04 December 2013

Middling

Humans are storied creatures. This is due, I would guess, would have to be guessing, to self-awareness, to the little ol' me in the center of the brain.

There is a clear drive to the storying of existence. A dog cannot story but a dog can be storied and so this is done. This is labelled anthropomorphizing, making all things storied. (This to serve as "like humans.")

There is a clear drive to asserting a beginning to all things due to the beginning of the Me as the Me stories itself.

There is a clear drive to realize an ending to all things due to the experience of endings apart from the Me, though the Me cannot experience the end. Which is to say the un-Me cannot exist. An example, Enkidu is not Enkidu until a Me is established and a story begins.

There is then a linear design to the story as it must go, inevitably, from inception to termination.

The middle is a jumble.

What is called a society is existence among other Me type creatures, storying others. In this way, stories expand, interact, evolve in various combinations.

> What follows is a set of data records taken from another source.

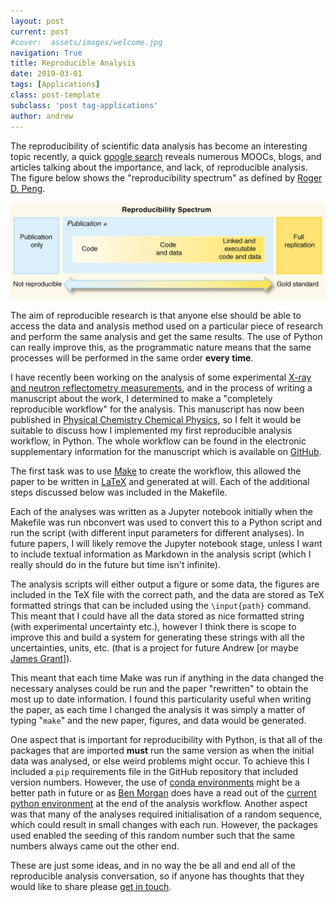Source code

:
 ```yaml
---
layout: post
current: post
#cover:  assets/images/welcome.jpg
navigation: True
title: Reproducible Analysis
date: 2019-03-01
tags: [Applications]
class: post-template
subclass: 'post tag-applications'
author: andrew
---
```


The reproducibility of scientific data analysis has become an interesting topic recently, a quick [google search](http://lmgtfy.com/?q=reproducible+analysis) reveals numerous MOOCs, blogs, and articles talking about the importance, and lack, of reproducible analysis.
The figure below shows the "reproducibility spectrum" as defined by [Roger D. Peng](https://doi.org/10.1126/science.1213847).

![reproducibility spectrum](/assets/images/repro.jpg)

The aim of reproducible research is that anyone else should be able to access the data and analysis method used on a particular piece of research and perform the same analysis and get the same results.
The use of Python can really improve this, as the programmatic nature means that the same processes will be performed in the same order **every time**.

I have recently been working on the analysis of some experimental [X-ray and neutron reflectometry measurements](https://en.wikipedia.org/wiki/X-ray_reflectivity), and in the process of writing a manuscript about the work, I determined to make a "completely reproducible workflow" for the analysis.
This manuscript has now been published in [Physical Chemistry Chemical Physics](https://doi.org10.1039/C9CP00203K), so I felt it would be suitable to discuss how I implemented my first reproducible analysis workflow, in Python.
The whole workflow can be found in the electronic supplementary information for the manuscript which is available on [GitHub](https://github.com/arm61/lipids_at_airdes/tree/1.0).

The first task was to use [Make](https://en.wikipedia.org/wiki/Make_(software)) to create the workflow, this allowed the paper to be written in [LaTeX](https://latex.org) and generated at will.
Each of the additional steps discussed below was included in the Makefile.

Each of the analyses was written as a Jupyter notebook initially when the Makefile was run nbconvert was used to convert this to a Python script and run the script (with different input parameters for different analyses).
In future papers, I will likely remove the Jupyter notebook stage, unless I want to include textual information as Markdown in the analysis script (which I really should do in the future but time isn't infinite).

The analysis scripts will either output a figure or some data, the figures are included in the TeX file with the correct path, and the data are stored as TeX formatted strings that can be included using the `\input{path}` command.
This meant that I could have all the data stored as nice formatted string (with experimental uncertainty etc.), however I think there is scope to improve this and build a system for generating these strings with all the uncertainties, units, etc. (that is a project for future Andrew [or maybe [James Grant](http://people.bath.ac.uk/rjg20)]).

This meant that each time Make was run if anything in the data changed the necessary analyses could be run and the paper "rewritten" to obtain the most up to date information.
I found this particularity useful when writing the paper, as each time I changed the analysis it was simply a matter of typing "`make`" and the new paper, figures, and data would be generated.

One aspect that is important for reproducibility with Python, is that all of the packages that are imported **must** run the same version as when the initial data was analysed, or else weird problems might occur.
To achieve this I included a `pip` requirements file in the GitHub repository that included version numbers.
However, the use of [conda environments](https://docs.conda.io/projects/conda/en/latest/user-guide/tasks/manage-environments.html) might be a better path in future or as [Ben Morgan](https://twitter.com/bjmorganj) does have a read out of the [current python environment](https://gist.github.com/bjmorgan/ccca6f419a45a7471d525270fdfa9d1a) at the end of the analysis workflow. 
Another aspect was that many of the analyses required initialisation of a random sequence, which could result in small changes with each run.
However, the packages used enabled the seeding of this random number such that the same numbers always came out the other end.

These are just some ideas, and in no way the be all and end all of the reproducible analysis conversation, so if anyone has thoughts that they would like to share please [get in touch](https://twitter.com/pychembath).
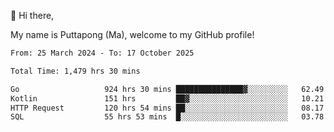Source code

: 👋 Hi there,

My name is Puttapong (Ma), welcome to my GitHub profile!

<!--START_SECTION:waka-->

```txt
From: 25 March 2024 - To: 17 October 2025

Total Time: 1,479 hrs 30 mins

Go                   924 hrs 30 mins ███████████████▓░░░░░░░░░   62.49 %
Kotlin               151 hrs         ██▓░░░░░░░░░░░░░░░░░░░░░░   10.21 %
HTTP Request         120 hrs 54 mins ██░░░░░░░░░░░░░░░░░░░░░░░   08.17 %
SQL                  55 hrs 53 mins  █░░░░░░░░░░░░░░░░░░░░░░░░   03.78 %
```

<!--END_SECTION:waka-->
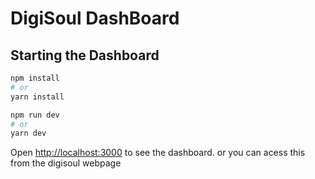 # DigiSoul DashBoard

## Starting the Dashboard


```bash
npm install
# or
yarn install

npm run dev
# or
yarn dev
```

Open [http://localhost:3000](http://localhost:3000) to see the dashboard. or you can acess this from the digisoul webpage
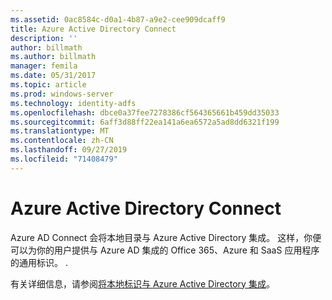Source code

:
 ```yaml
---
ms.assetid: 0ac8584c-d0a1-4b87-a9e2-cee909dcaff9
title: Azure Active Directory Connect
description: ''
author: billmath
ms.author: billmath
manager: femila
ms.date: 05/31/2017
ms.topic: article
ms.prod: windows-server
ms.technology: identity-adfs
ms.openlocfilehash: dbce0a37fee7278386cf564365661b459dd35033
ms.sourcegitcommit: 6aff3d88ff22ea141a6ea6572a5ad8dd6321f199
ms.translationtype: MT
ms.contentlocale: zh-CN
ms.lasthandoff: 09/27/2019
ms.locfileid: "71408479"
---
```

# <a name="azure-active-directory-connect"></a>Azure Active Directory Connect


Azure AD Connect 会将本地目录与 Azure Active Directory 集成。 这样，你便可以为你的用户提供与 Azure AD 集成的 Office 365、Azure 和 SaaS 应用程序的通用标识。 .  
  
有关详细信息，请参阅[将本地标识与 Azure Active Directory 集成](https://azure.microsoft.com/documentation/articles/active-directory-aadconnect/)。  
  

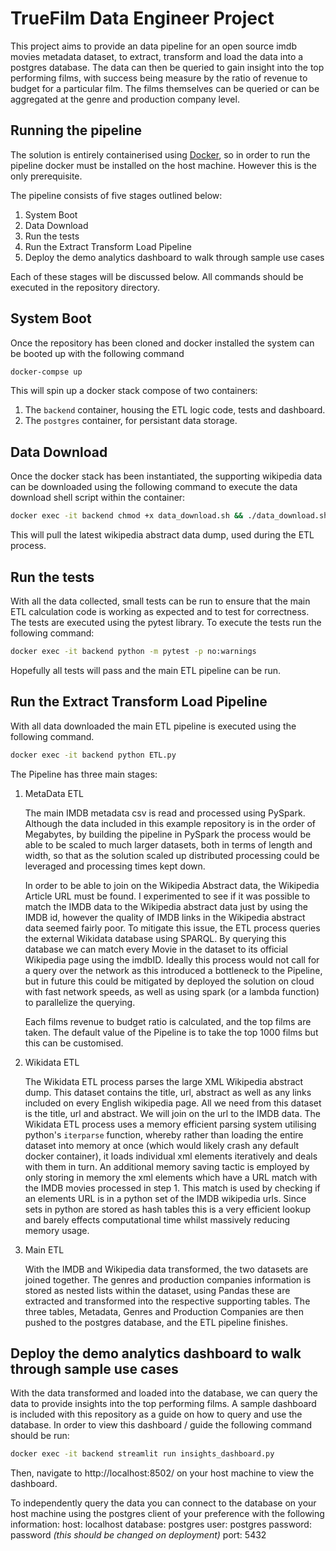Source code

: # TrueFilm Data Engineer Project

This project aims to provide an data pipeline for an open source imdb movies metadata dataset, to extract, transform and load the data into a postgres database.
The data can then be queried to gain insight into the top performing films, with success being measure by the ratio of revenue to budget for a particular film.
The films themselves can be queried or can be aggregated at the genre and production company level.

## Running the pipeline
The solution is entirely containerised using [Docker](https://www.docker.com/products/docker-desktop), so in order to run the pipeline docker must be installed on the host machine. However this is the only prerequisite. 

The pipeline consists of five stages outlined below:
1. System Boot
2. Data Download
3. Run the tests
4. Run the Extract Transform Load Pipeline
5. Deploy the demo analytics dashboard to walk through sample use cases

Each of these stages will be discussed below.
All commands should be executed in the repository directory.

## System Boot
Once the repository  has been cloned and docker installed the system can be booted up with the following command

```bash
docker-compse up
```
This will spin up a docker stack compose of two containers:
1. The `backend` container, housing the ETL logic code, tests and dashboard.
2. The `postgres` container, for persistant data storage.

## Data Download
Once the docker stack has been instantiated, the supporting wikipedia data can be downloaded using the following command to execute the data download shell script within the container:
```bash
docker exec -it backend chmod +x data_download.sh && ./data_download.sh
```
This will pull the latest wikipedia abstract data dump, used during the ETL process.

## Run the tests
With all the data collected, small tests can be run to ensure that the main ETL calculation code is working as expected and to test for correctness. The tests are executed using the pytest library.
To execute the tests run the following command:
```bash
docker exec -it backend python -m pytest -p no:warnings
```
Hopefully all tests will pass and the main ETL pipeline can be run.

## Run the Extract Transform Load Pipeline
With all data downloaded the main ETL pipeline is executed using the following command.
```bash
docker exec -it backend python ETL.py
```
The Pipeline has three main stages:
1. MetaData ETL

    The main IMDB metadata csv is read and processed using PySpark.
    Although the data included in this example repository is in the order of Megabytes, by building the pipeline in PySpark the process would be able to be scaled to much larger datasets, both in terms of length and width, so that as the solution scaled up distributed processing could be leveraged and processing times kept down.

    In order to be able to join on the Wikipedia Abstract data, the Wikipedia Article URL must be found. I experimented to see if it was possible to match the IMDB data to the Wikipedia abstract data just by using the IMDB id, however the quality of IMDB links in the Wikipedia abstract data seemed fairly poor. To mitigate this issue, the ETL process queries the external Wikidata database using SPARQL. By querying this database we can match every Movie in the dataset to its official Wikipedia page using the imdbID. Ideally this process would not call for a query over the network as this introduced a bottleneck to the Pipeline, but in future this could be mitigated by deployed the solution on cloud with fast network speeds, as well as using spark (or a lambda function) to parallelize the querying.
    
    Each films revenue to budget ratio is calculated, and the top films are taken. The default value of the Pipeline is to take the top 1000 films but this can be customised.
    
2. Wikidata ETL

    The Wikidata ETL process parses the large XML Wikipedia abstract dump.
    This dataset contains the title, url, abstract as well as any links included on every English wikipedia page. All we need from this dataset is the title, url and abstract. We will join on the url to the IMDB data.
    The Wikidata ETL process uses a memory efficient parsing system utilising python's `iterparse` function, whereby rather than loading the entire dataset into memory at once (which would likely crash any default docker container), it loads individual xml elements iteratively and deals with them in turn. 
    An additional memory saving tactic is employed by only storing in memory the xml elements which have a URL match with the IMDB movies processed in step 1. This match is used by checking if an elements URL is in a python set of the IMDB wikipedia urls. Since sets in python are stored as hash tables this is a very efficient lookup and barely effects computational time whilst massively reducing memory usage.
    
3. Main ETL

    With the IMDB and Wikipedia data transformed, the two datasets are joined together.
    The genres and production companies information is stored as nested lists within the dataset, using Pandas these are extracted and transformed into the respective supporting tables.
    The three tables, Metadata, Genres and Production Companies are then pushed to the postgres database, and the ETL pipeline finishes.

## Deploy the demo analytics dashboard to walk through sample use cases
With the data transformed and loaded into the database, we can query the data to provide insights into the top performing films. A sample dashboard is included with this repository as a guide on how to query and use the database. In order to view this dashboard / guide the following command should be run:
```bash
docker exec -it backend streamlit run insights_dashboard.py
```
Then, navigate to http://localhost:8502/ on your host machine to view the dashboard.

To independently query the data you can connect to the database on your host machine using the postgres client of your preference with the following information:
host: localhost
database: postgres
user: postgres
password: password _(this should be changed on deployment)_
port: 5432




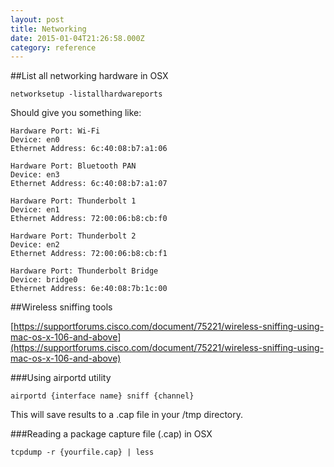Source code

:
 ```yaml
---
layout: post
title: Networking
date: 2015-01-04T21:26:58.000Z
category: reference
---
```


##List all networking hardware in OSX

```shell
networksetup -listallhardwareports
```

Should give you something like:

```shell
Hardware Port: Wi-Fi
Device: en0
Ethernet Address: 6c:40:08:b7:a1:06

Hardware Port: Bluetooth PAN
Device: en3
Ethernet Address: 6c:40:08:b7:a1:07

Hardware Port: Thunderbolt 1
Device: en1
Ethernet Address: 72:00:06:b8:cb:f0

Hardware Port: Thunderbolt 2
Device: en2
Ethernet Address: 72:00:06:b8:cb:f1

Hardware Port: Thunderbolt Bridge
Device: bridge0
Ethernet Address: 6e:40:08:7b:1c:00
```

##Wireless sniffing tools

[https://supportforums.cisco.com/document/75221/wireless-sniffing-using-mac-os-x-106-and-above](https://supportforums.cisco.com/document/75221/wireless-sniffing-using-mac-os-x-106-and-above)

###Using airportd utility

```shell
airportd {interface name} sniff {channel}
```

This will save results to a .cap file in your /tmp directory.

###Reading a package capture file (.cap) in OSX

```shell
tcpdump -r {yourfile.cap} | less
```
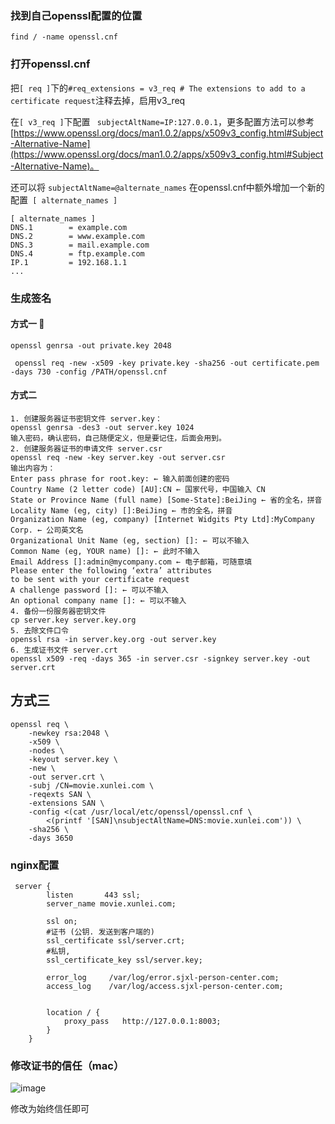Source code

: ### 找到自己openssl配置的位置
``` find / -name openssl.cnf ```

### 打开openssl.cnf

把``` [ req ] ```下的```#req_extensions = v3_req # The extensions to add to a certificate request```注释去掉，启用v3_req

在``` [ v3_req ] ```下配置
``` subjectAltName=IP:127.0.0.1```，更多配置方法可以参考 [https://www.openssl.org/docs/man1.0.2/apps/x509v3_config.html#Subject-Alternative-Name](https://www.openssl.org/docs/man1.0.2/apps/x509v3_config.html#Subject-Alternative-Name)。

还可以将
``` subjectAltName=@alternate_names ```
在openssl.cnf中额外增加一个新的配置``` [ alternate_names ]```

```
[ alternate_names ]
DNS.1        = example.com
DNS.2        = www.example.com
DNS.3        = mail.example.com
DNS.4        = ftp.example.com
IP.1         = 192.168.1.1
...
```
### 生成签名

#### 方式一 
``` openssl genrsa -out private.key 2048 ```

``` openssl req -new -x509 -key private.key -sha256 -out certificate.pem -days 730 -config /PATH/openssl.cnf```

#### 方式二

```
1. 创建服务器证书密钥文件 server.key：
openssl genrsa -des3 -out server.key 1024
输入密码，确认密码，自己随便定义，但是要记住，后面会用到。
2. 创建服务器证书的申请文件 server.csr
openssl req -new -key server.key -out server.csr
输出内容为：
Enter pass phrase for root.key: ← 输入前面创建的密码 
Country Name (2 letter code) [AU]:CN ← 国家代号，中国输入 CN 
State or Province Name (full name) [Some-State]:BeiJing ← 省的全名，拼音 
Locality Name (eg, city) []:BeiJing ← 市的全名，拼音 
Organization Name (eg, company) [Internet Widgits Pty Ltd]:MyCompany Corp. ← 公司英文名 
Organizational Unit Name (eg, section) []: ← 可以不输入 
Common Name (eg, YOUR name) []: ← 此时不输入 
Email Address []:admin@mycompany.com ← 电子邮箱，可随意填
Please enter the following ‘extra’ attributes 
to be sent with your certificate request 
A challenge password []: ← 可以不输入 
An optional company name []: ← 可以不输入
4. 备份一份服务器密钥文件
cp server.key server.key.org
5. 去除文件口令
openssl rsa -in server.key.org -out server.key
6. 生成证书文件 server.crt
openssl x509 -req -days 365 -in server.csr -signkey server.key -out server.crt
```

## 方式三

```
openssl req \
    -newkey rsa:2048 \
    -x509 \
    -nodes \
    -keyout server.key \
    -new \
    -out server.crt \
    -subj /CN=movie.xunlei.com \
    -reqexts SAN \
    -extensions SAN \
    -config <(cat /usr/local/etc/openssl/openssl.cnf \
        <(printf '[SAN]\nsubjectAltName=DNS:movie.xunlei.com')) \
    -sha256 \
    -days 3650
```
### nginx配置
```
 server {
        listen       443 ssl;
        server_name movie.xunlei.com;

        ssl on;
        #证书 (公钥. 发送到客户端的)
        ssl_certificate ssl/server.crt;
	    #私钥,
        ssl_certificate_key ssl/server.key;
        
        error_log     /var/log/error.sjxl-person-center.com;
        access_log    /var/log/access.sjxl-person-center.com;
        

        location / {
            proxy_pass   http://127.0.0.1:8003;
        }
    }
```

### 修改证书的信任（mac）
![image](https://note.youdao.com/yws/api/personal/file/WEBa9d89094ef88c5b6295e767f4785ef87?method=download&shareKey=c17aabdd18cf4b4d7d7fb7b3d408e768)

修改为始终信任即可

Also stories must account for the storying Me even as the various Me types story out of difference.

One story asserts "not-me" beings which are "like-me" beings but for greater influence on all Me creatures within the Society of the Story.

The collection of stories called The Pentateuch seems to wish to account for the evolution of storying and an agreement of one story.

Me stories combine to become Us stories. Then the Us does the storying while asserting that the Us IS the Me.

Into the thousands of years of storying a wrinkle comes.

The unstory. The Me detached. The Me within the All. The Me within the Nothing.

The Me aware of contingency even of itself within the frame of habitation. The Me without agency over the Me. The Me aware of Me as a construct.

This is a problem.

Which is to say something of the middle.